The design team started June full speed ahead, hosting a volunteer construction weekend, finally breaking ground on the bunkhouse’s much-needed porch renovation. Volunteers of every background joined us on site at Hill Holt Wood for an educational experiment with natural materials. The weekend included hempcrete construction, lime rendering, a strawbale tutorial and a Worm Farm Fat Trap.
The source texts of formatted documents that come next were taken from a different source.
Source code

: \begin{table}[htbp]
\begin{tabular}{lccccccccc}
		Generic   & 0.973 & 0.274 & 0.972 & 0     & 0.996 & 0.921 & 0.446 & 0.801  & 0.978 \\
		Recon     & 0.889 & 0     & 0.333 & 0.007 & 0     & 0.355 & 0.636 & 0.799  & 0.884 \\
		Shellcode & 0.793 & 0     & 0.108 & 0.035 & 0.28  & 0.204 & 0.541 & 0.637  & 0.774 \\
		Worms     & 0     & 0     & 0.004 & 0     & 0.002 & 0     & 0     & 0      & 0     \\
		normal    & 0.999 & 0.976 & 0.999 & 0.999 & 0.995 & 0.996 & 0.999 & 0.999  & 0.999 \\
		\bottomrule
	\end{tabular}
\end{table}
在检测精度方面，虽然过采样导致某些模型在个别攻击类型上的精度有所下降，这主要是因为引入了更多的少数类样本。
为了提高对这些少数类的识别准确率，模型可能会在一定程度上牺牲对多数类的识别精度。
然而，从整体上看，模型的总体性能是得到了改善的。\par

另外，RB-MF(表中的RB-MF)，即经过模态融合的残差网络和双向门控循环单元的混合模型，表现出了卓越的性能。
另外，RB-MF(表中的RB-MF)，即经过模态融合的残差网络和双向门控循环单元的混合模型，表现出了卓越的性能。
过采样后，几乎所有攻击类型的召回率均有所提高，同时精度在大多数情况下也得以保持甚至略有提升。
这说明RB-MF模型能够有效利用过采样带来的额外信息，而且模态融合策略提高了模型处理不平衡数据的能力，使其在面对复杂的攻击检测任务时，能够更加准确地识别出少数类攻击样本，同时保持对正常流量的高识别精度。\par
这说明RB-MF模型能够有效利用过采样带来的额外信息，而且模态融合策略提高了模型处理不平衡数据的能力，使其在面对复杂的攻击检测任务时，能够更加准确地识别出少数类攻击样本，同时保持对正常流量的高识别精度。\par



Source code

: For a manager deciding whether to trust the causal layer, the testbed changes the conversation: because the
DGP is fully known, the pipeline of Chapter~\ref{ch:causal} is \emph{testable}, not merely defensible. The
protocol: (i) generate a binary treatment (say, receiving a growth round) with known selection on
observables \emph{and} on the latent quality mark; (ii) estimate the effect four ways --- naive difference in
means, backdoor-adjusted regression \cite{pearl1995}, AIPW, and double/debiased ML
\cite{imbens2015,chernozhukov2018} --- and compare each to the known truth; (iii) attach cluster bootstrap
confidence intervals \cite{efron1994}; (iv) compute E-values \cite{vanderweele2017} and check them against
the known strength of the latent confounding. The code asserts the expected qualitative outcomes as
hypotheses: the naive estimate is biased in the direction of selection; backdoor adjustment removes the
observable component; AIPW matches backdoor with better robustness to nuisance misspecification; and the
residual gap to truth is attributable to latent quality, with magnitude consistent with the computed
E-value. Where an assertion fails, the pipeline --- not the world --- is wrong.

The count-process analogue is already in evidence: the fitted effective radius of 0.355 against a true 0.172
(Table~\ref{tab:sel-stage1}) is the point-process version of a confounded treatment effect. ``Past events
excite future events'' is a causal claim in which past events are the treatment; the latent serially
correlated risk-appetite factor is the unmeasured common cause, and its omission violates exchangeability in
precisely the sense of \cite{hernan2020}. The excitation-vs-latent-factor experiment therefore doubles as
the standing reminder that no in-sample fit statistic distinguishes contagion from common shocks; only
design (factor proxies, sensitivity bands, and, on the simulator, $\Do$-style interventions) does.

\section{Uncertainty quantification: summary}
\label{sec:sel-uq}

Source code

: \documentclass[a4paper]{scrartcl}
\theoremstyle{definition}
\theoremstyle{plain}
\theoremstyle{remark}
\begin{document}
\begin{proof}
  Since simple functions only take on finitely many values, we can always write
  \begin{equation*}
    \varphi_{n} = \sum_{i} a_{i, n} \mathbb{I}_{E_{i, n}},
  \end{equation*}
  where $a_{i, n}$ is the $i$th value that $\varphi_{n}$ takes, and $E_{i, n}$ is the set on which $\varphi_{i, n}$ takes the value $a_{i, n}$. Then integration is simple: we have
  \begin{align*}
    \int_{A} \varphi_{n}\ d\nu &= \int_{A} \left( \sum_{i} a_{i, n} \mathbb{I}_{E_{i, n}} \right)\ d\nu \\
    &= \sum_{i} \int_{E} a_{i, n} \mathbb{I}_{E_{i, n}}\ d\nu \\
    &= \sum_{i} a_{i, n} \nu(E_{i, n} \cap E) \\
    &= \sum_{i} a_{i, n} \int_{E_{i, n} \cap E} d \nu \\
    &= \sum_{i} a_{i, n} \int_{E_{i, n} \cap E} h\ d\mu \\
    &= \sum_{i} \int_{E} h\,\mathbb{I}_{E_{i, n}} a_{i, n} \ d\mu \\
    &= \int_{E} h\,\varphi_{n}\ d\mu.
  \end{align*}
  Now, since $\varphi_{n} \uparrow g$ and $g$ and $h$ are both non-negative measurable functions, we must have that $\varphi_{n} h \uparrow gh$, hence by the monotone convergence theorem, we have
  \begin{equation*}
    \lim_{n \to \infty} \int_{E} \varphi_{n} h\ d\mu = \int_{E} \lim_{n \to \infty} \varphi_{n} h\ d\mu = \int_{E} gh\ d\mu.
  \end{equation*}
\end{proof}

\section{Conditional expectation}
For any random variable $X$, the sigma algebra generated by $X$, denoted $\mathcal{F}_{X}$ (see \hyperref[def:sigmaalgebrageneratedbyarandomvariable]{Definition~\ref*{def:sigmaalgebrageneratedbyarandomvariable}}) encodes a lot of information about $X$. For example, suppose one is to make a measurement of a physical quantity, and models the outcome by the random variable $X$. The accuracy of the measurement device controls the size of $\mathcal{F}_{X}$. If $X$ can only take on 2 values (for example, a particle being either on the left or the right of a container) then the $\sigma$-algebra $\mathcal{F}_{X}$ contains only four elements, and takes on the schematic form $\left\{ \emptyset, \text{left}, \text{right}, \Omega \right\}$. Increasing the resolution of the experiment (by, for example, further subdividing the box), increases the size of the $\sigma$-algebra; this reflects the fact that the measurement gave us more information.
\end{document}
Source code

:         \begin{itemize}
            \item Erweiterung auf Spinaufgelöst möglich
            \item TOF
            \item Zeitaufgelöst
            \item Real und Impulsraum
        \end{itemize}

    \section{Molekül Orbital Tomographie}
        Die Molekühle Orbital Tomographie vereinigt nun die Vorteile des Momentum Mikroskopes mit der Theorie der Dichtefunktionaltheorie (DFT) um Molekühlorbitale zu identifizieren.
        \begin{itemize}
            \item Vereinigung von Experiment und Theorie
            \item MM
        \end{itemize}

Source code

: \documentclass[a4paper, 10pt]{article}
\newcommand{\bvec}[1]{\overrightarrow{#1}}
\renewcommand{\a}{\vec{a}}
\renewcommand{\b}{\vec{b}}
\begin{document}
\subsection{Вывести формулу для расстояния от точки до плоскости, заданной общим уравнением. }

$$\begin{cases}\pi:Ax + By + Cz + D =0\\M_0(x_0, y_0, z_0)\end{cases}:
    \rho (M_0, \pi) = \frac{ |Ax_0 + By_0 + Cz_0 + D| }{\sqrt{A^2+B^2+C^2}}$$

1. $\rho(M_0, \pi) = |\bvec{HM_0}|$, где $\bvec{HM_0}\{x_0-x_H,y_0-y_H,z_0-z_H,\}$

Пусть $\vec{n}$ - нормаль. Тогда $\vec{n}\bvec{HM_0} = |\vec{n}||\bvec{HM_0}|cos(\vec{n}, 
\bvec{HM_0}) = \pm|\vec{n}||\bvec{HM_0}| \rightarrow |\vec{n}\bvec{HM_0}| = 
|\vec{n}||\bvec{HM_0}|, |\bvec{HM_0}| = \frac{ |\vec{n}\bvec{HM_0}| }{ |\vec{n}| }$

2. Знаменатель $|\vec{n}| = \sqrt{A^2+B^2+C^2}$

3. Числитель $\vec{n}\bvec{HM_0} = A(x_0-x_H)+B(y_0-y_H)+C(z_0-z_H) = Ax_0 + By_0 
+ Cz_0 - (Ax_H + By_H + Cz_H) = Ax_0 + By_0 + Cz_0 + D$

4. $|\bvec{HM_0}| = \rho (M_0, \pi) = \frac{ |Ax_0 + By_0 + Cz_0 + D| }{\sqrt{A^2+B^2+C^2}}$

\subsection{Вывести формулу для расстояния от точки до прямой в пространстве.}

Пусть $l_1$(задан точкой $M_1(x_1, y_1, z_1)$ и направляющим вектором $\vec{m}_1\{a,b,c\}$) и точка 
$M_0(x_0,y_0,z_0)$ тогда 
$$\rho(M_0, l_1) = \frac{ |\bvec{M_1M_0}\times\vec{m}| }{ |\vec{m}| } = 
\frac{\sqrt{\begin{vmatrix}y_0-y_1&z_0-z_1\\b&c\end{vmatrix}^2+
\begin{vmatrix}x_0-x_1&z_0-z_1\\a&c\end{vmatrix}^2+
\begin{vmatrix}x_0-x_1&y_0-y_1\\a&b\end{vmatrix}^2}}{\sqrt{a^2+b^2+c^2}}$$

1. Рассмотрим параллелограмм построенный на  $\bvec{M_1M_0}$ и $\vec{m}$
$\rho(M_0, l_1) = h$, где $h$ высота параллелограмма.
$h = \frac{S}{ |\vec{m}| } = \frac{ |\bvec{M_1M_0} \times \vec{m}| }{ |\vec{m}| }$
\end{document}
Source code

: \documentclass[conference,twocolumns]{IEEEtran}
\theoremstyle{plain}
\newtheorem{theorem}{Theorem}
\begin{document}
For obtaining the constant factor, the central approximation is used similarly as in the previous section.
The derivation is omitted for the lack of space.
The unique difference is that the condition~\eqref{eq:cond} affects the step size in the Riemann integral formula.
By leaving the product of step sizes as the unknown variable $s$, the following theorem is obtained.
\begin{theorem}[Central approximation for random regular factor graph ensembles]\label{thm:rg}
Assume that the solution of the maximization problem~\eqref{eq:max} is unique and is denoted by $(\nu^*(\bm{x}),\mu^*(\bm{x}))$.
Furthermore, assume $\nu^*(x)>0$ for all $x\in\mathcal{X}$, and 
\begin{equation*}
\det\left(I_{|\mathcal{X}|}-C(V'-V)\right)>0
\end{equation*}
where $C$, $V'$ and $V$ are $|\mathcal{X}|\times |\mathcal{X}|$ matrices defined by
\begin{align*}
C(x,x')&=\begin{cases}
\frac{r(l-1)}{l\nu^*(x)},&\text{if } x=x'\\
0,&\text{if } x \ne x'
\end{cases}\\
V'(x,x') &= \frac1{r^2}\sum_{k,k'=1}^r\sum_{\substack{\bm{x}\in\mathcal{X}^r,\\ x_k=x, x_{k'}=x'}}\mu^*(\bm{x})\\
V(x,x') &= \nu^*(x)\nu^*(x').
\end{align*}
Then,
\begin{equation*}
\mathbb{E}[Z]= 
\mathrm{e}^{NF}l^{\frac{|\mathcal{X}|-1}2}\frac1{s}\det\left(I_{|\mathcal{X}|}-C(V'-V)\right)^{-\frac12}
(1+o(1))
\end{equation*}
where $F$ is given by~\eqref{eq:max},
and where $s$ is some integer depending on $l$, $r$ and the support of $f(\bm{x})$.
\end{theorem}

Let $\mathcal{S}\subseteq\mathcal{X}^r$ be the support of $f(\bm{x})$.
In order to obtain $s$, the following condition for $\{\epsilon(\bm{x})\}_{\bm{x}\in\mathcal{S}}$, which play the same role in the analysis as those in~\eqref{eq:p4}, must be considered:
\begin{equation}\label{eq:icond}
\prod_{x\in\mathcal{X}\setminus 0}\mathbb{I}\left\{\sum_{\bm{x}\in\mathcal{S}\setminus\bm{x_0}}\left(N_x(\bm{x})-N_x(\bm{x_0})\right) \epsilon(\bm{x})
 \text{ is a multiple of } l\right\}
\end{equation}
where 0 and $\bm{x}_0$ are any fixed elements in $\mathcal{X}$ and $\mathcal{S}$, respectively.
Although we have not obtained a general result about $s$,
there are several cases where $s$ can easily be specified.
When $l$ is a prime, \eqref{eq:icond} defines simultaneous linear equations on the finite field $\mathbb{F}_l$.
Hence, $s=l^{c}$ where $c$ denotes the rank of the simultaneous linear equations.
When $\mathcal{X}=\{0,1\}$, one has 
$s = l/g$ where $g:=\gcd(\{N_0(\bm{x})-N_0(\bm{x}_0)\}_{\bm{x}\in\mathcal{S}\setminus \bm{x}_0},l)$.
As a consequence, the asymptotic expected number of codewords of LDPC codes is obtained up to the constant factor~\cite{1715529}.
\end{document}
The first of our guests joined us on Friday night, setting up their tents in the Roman Villa. The design team later added their own tents to the pack after seeking refuge from the angry family of bees that were found to be taking residence in the insulation of the porch ceiling during a last-minute stripping of the porch. After a short phone call with our Head of Operations, and resident beekeeper, Oliver we were able to sleep easy knowing that help was coming in the morning.

 

The following morning we were joined by a bus load of architecture students from Sheffield University, as well as many others both local and distant, all looking to gain some hands-on experience and learn about alternative natural materials. Following a short tour of the site and a brief demonstration on luring bees away from their hive, work began on the overdue bunkhouse renovation.

 

The porch of the Bunkhouse bridges the gap between the timber-framed sleeping quarters and the strawbale living unit. The current lightweight construction of the porch means that a lot of heat is lost between the living and sleeping quarters. We intend to create a thermal seal between the two spaces using hempcrete construction (reknown for its insulative and healthy building qualities) and therefore use the heat of the AGA in the living unit throughout the entire building. On the first day, the team of volunteers managed to clear the existing envelope, cut and drill rafters between the floor joists, and cast the entire floor of the porch in hempcrete. The floor will be left to dry for the next few weeks (a bonus of summer construction is being able to leave the windows open for extended periods of time!) Once the floor has set we will place timber boards on top (grown and milled on site).

 

The Bunkhouse kitchen was constructed during the design team's early years. Although the team faced some issues with construction, it still stands today as the design team's living quarters. The straw bale walls were given a few layers of lime render, but a finishing coat was never added. With the render cracking, this weekend seemed like a good opportunity to finally finish the job. The volunteers worked incredibly hard to smooth out all the nobbles and cracks in the exterior to create as smooth a finish as possible. Once the render dries, it will be finished with a white lime wash.

 

The site tour featured many of the resident straw bale buildings, which led to an impromptu demonstration on the fundamentals of straw bale construction. Using a small rectangular form, volunteers quickly assembled the walls and tested its ability to hold a reciprocal framed roof.

 

Something overlooked by the bunkhouse in previous years was a fat trap leading from our kitchen drainage. The pipe had recently been blocked by the fat and so was no longer reaching the soakaway a few meters from the building. With the help of the volunteers, Chris managed to assemble a composting Worm Farm Fat Trap*, to filter the fat from our drainage before it reaches the soakaway - a far more sustainable method of drainage!

 

*The composition of the Worm Farm Fat Trap is as follows from bottom to top: pea gravel, sand, straw, soil. The soil layer catches the fat and the water filters through the other layers before reaching the soakaway. The worms live in the soil level and work as an accelerator, eating the fat that accumulates. 

 

Overall, the weekend was a huge success and we were pleasantly surprised by the volunteers' enthusiasm and hardwork. As always, there is plenty of work that needs completing on the bunkhouse, but we thank everyone who helped out for helping us taking that step towards completion. We look forward to welcoming enthusiastic and eco-minded individuals to come build, experiment, learn and laugh with us again soon!